Exercise details: Search the data below for the word "的子空间" and copy each line that holds it.

Supplied material:
--- START ---
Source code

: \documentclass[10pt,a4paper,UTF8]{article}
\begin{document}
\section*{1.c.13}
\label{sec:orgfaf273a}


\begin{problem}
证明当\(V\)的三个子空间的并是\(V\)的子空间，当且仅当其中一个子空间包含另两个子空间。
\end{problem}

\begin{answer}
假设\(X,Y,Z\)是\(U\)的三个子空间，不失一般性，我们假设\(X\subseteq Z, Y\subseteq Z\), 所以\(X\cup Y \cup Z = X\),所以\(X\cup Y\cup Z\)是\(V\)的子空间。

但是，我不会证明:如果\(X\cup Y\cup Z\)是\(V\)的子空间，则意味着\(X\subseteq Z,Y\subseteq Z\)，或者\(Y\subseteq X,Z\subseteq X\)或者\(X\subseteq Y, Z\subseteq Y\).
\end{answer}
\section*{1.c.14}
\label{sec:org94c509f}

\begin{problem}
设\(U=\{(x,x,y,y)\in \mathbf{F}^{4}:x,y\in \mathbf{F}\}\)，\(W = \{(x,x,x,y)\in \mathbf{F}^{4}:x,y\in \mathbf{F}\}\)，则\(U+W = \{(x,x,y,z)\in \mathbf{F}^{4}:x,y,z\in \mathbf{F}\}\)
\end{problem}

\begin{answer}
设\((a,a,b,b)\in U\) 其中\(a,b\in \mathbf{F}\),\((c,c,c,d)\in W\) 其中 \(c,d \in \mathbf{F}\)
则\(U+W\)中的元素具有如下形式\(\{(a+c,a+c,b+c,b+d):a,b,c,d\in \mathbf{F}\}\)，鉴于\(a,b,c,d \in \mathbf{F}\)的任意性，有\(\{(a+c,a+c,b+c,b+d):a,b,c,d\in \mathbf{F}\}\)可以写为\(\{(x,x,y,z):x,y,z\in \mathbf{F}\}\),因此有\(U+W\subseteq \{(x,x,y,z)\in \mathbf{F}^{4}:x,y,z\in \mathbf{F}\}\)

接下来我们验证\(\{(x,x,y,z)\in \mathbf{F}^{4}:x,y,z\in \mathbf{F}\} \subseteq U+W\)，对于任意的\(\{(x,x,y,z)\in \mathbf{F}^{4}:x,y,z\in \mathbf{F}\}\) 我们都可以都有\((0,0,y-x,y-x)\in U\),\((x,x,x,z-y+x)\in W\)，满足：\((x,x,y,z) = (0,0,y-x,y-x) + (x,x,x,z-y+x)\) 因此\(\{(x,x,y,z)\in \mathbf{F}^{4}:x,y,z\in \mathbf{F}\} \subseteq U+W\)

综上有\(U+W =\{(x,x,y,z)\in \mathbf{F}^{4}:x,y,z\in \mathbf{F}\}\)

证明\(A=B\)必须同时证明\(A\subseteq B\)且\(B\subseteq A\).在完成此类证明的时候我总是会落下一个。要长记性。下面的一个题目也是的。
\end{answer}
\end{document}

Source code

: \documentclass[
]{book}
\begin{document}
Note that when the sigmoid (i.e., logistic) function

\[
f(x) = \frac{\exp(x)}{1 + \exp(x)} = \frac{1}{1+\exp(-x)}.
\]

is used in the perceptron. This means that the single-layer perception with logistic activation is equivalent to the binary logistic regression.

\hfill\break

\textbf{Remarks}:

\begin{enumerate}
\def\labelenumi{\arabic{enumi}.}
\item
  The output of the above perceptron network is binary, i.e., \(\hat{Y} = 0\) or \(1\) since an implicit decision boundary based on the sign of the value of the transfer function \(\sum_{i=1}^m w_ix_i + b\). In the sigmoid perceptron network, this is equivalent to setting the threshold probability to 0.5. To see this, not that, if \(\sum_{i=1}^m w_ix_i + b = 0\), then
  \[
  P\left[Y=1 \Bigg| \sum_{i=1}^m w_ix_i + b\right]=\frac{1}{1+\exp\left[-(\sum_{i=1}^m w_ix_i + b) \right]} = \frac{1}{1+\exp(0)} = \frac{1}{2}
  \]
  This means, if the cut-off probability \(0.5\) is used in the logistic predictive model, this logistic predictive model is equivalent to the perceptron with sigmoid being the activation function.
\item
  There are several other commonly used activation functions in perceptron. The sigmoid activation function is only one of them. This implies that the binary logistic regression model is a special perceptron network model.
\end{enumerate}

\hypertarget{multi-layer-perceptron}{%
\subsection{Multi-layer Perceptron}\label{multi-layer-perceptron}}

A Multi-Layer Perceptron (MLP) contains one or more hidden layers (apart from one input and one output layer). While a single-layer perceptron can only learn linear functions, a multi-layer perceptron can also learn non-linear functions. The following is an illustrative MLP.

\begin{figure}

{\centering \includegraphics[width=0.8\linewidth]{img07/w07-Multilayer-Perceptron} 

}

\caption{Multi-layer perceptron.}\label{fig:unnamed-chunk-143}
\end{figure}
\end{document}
--- END ---
Answer to this task:
证明当\(V\)的三个子空间的并是\(V\)的子空间，当且仅当其中一个子空间包含另两个子空间。
假设\(X,Y,Z\)是\(U\)的三个子空间，不失一般性，我们假设\(X\subseteq Z, Y\subseteq Z\), 所以\(X\cup Y \cup Z = X\),所以\(X\cup Y\cup Z\)是\(V\)的子空间。
但是，我不会证明:如果\(X\cup Y\cup Z\)是\(V\)的子空间，则意味着\(X\subseteq Z,Y\subseteq Z\)，或者\(Y\subseteq X,Z\subseteq X\)或者\(X\subseteq Y, Z\subseteq Y\).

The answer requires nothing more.